New clients and readers ask, “What should I eat to lose weight? What should I avoid?” I don’t answer with lists of foods and diets. Instead, I teach a method for permanent weight loss that includes the foods they like, holidays, dining out and all the things they’ll want for the rest of their lives. Success comes from building habits that include your favorite things while they keep you at your optimum weight. “Dieting” with schemes that won’t last only leads to yo-yo dieting and continuous weight gain.

However, I’m sometimes asked questions about specific foods that are easy to answer and provide immediate effective help with no study and effort. One of the questions is about the advisability of protein shakes. The answer: yes, they are a good idea, and here’s why:

1) Protein shakes are an easy way to achieve your daily caloric goals.

To lose weight, women generally need to limit their intake to about1000 calories per day consistently for an extended period of time, and men, about 1500. In our culture of big breakfasts, lunch in restaurants, meetings and break rooms with snacks and vending machines, you’ve undoubtedly discovered it’s impossible to do. It’s easy to be at 2000 before you’ve even gotten home for dinner.

By keeping your breakfast light with a 300-calorie egg-based breakfast, and then using a 150-calorie protein shake as a meal substitute at lunch, it’s easy to limit your intake during the day to under 500 calories (especially when you use my meals-and-fasting method), leaving you 500 in the budget for a satisfying home-made or prepared meal at the end of the day.

2. Protein shakes suppress your appetite rather that stimulate it.

Simple carbohydrates, like the sugar in prepared foods and fruit, act like a drug that stimulates your appetite.
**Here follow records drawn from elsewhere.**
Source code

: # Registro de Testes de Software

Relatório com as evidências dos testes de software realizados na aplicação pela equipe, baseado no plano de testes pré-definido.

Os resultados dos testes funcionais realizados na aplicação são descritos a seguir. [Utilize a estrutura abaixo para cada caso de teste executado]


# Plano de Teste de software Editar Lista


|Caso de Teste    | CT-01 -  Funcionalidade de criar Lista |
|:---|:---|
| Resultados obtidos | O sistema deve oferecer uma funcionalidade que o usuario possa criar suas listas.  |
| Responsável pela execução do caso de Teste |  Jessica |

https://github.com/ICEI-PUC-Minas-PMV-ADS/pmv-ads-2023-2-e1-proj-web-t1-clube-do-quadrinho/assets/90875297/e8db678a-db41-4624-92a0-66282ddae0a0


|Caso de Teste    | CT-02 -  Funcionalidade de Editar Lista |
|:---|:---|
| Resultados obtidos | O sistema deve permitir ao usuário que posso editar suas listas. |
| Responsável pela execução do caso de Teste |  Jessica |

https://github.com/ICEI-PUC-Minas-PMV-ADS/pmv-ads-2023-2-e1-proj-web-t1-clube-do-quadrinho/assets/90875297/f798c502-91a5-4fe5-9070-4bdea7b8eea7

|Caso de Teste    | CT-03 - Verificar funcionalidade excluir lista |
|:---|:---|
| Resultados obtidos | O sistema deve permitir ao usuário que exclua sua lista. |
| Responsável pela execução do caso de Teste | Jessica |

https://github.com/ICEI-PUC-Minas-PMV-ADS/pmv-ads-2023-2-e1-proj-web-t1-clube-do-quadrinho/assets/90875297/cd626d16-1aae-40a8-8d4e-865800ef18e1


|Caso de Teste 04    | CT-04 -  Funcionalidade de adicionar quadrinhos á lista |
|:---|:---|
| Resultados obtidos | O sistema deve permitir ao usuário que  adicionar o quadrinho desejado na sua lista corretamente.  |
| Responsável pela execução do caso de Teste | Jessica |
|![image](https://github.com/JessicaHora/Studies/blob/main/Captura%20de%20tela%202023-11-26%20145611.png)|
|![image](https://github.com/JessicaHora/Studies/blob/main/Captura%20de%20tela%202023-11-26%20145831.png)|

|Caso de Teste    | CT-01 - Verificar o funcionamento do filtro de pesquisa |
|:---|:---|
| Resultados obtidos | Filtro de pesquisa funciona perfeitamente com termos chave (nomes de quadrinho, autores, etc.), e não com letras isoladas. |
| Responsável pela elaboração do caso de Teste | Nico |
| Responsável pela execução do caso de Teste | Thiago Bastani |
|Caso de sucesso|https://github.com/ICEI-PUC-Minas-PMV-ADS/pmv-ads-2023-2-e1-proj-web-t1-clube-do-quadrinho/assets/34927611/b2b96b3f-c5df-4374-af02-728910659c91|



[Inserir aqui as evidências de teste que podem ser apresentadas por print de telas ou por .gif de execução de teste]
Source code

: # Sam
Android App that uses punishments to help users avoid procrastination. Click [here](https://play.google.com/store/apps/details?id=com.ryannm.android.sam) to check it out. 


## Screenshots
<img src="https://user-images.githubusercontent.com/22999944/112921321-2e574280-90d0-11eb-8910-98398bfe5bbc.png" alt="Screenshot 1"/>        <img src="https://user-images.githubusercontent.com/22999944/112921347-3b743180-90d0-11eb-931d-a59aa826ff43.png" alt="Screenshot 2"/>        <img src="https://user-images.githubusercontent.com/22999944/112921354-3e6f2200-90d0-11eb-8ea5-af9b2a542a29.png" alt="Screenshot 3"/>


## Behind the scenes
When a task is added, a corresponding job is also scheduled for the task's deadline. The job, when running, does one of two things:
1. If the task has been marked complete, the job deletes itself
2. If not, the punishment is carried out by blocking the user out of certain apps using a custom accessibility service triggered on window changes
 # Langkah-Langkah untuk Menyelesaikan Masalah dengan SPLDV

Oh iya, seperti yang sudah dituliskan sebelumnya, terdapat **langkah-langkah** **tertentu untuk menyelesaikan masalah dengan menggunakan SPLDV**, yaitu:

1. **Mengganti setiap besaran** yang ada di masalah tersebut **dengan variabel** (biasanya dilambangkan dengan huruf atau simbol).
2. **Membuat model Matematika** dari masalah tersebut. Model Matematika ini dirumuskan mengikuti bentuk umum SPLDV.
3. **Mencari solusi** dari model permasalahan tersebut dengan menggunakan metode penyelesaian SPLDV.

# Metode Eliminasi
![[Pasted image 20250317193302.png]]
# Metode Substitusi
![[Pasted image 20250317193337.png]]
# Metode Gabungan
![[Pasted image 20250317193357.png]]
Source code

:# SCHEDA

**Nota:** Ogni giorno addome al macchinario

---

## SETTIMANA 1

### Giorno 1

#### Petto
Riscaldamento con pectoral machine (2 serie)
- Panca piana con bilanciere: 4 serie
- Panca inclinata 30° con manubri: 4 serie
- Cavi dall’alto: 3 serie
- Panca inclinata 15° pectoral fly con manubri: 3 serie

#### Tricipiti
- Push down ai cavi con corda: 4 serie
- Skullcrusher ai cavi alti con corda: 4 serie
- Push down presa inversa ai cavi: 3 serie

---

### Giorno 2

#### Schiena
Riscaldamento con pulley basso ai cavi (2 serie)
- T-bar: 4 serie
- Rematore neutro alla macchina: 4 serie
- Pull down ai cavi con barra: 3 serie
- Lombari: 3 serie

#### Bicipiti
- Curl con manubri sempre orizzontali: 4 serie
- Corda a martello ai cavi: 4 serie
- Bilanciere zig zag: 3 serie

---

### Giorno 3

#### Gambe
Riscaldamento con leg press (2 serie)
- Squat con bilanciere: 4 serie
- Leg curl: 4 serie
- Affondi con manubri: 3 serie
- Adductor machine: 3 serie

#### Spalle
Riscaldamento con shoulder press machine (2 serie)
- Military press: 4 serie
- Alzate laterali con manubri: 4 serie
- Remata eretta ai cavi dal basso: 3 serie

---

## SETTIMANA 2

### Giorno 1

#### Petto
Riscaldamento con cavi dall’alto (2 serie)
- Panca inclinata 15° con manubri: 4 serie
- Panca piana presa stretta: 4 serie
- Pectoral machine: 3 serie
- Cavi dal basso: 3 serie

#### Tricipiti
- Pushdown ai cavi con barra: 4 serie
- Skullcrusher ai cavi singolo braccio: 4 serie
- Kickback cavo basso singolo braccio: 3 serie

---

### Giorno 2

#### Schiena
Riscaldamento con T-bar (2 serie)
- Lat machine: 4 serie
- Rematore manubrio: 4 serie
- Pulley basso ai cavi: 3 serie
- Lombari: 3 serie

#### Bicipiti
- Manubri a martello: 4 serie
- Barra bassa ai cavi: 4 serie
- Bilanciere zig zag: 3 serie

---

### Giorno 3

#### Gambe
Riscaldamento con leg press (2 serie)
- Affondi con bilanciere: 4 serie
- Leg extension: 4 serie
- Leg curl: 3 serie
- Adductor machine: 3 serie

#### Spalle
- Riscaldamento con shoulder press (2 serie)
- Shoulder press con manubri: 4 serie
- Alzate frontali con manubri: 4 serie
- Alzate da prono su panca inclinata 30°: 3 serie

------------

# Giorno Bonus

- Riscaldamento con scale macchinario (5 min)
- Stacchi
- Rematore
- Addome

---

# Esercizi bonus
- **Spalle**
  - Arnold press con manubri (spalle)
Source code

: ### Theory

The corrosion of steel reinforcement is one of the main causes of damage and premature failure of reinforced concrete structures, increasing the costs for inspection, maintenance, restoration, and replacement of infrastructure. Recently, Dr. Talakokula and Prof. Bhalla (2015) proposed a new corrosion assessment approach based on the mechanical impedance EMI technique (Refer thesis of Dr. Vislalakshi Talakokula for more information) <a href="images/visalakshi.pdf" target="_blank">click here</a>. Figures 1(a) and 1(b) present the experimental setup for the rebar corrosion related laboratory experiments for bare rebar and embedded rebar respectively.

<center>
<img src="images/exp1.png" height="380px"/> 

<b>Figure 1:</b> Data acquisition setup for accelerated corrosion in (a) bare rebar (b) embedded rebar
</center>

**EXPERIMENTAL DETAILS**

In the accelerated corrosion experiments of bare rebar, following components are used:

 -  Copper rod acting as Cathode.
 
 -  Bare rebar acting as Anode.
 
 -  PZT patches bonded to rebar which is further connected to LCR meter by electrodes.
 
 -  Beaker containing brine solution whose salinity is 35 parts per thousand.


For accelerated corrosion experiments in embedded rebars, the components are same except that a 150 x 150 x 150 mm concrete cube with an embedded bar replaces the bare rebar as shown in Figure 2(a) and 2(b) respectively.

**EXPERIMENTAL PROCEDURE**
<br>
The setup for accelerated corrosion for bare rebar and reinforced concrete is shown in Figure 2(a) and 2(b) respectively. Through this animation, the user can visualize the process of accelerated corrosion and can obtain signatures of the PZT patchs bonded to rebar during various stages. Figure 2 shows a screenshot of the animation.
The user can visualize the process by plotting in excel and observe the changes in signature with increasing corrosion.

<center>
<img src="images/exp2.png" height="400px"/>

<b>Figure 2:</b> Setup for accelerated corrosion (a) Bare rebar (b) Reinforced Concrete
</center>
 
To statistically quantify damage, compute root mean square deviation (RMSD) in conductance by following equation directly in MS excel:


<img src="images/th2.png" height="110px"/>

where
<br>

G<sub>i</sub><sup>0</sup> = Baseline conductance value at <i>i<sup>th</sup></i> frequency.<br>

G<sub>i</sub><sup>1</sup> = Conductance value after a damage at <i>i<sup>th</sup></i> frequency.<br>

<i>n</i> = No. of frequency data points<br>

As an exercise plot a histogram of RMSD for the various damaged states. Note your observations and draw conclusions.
You feel hungry soon after you’ve eaten and it’s hard to resist eating more. Simple carbs are digested quickly and sends your blood sugar way up. This triggers an overproduction of insulin by your pancreas, which sends your brain the message that you need to eat more. We experience this as hunger and cravings. A grain and fruit breakfast often makes people ravenous by 10, while going without doesn’t.

Protein, on the other hand, takes a long time to digest and keeps your blood sugar even, without the spike in insulin and the hunger and cravings it creates.

So, you’ll find that a 150 calorie protein shake will fuel you for a whole morning or afternoon without feeling hungry again a few hours later.

You’ve got to be careful, though, in selecting a “meal substitute” shake. When you look at the nutritional information, some are loaded with sugar and they are low in protein. Some so-called “healthy” shakes and snack bars are just sugary drinks and candy bars in diguise. You’ll end up hungry in a short while just like with other sugary foods. All shakes are not equal. You’ll see some with just a few grams of protein and mostly carbs, and you’ll be hungry right away. When you have those, you can never get enough. Some of the better shakes have as much as 30 grams of protein. Those will stay with you all afternoon.

3. Protein is especially important nutritionally when you eat less to lose weight.

You’ve probably heard of the “RDA”, the recommended daily allowance of nutrients the dietitians talk about. If you don’t get enough protein, carbohydrate, fat (yes, even fat), vitamins, minerals and water, you risk compromising your health. Usually, in America, we don’t have to give it much thought because we eat so much that you can’t help but get more than enough of everything.

However, when you cut back enough to start losing weight, you risk hurting your body rather than helping it if you’re not getting enough of the right nutrients.

Remember that reducing your weight and body fat requires you to “undereat”, consuming fewer calories than you burn. (Read my article about the science of weight loss). Most of the calories in typical American foods come from carbs and fat. Our usual diets are low in protein. When you cut back, unless you pay attention, you won’t get sufficient protein.

When you undereat, if you don’t get your nutritional needs met, your body will “eat” itself to get what it needs. That’s great if it gets what it needs from your stored fat. But if you are not getting enough protein, your body will consume it’s own muscle and organ tissue, and that’s very bad. You’ll see the scale drop, but you’re losing muscle instead of fat. You’ll look and feel worse, not better. And your metabolic rate will decrease. It will become harder to lose weight and keep from gaining!

By using a protein shake with 30 grams of protein as a lunch or breakfast substitute, you can make it easy to get enough protein to prevent muscle loss even when you are eating much less than your metabolic rate.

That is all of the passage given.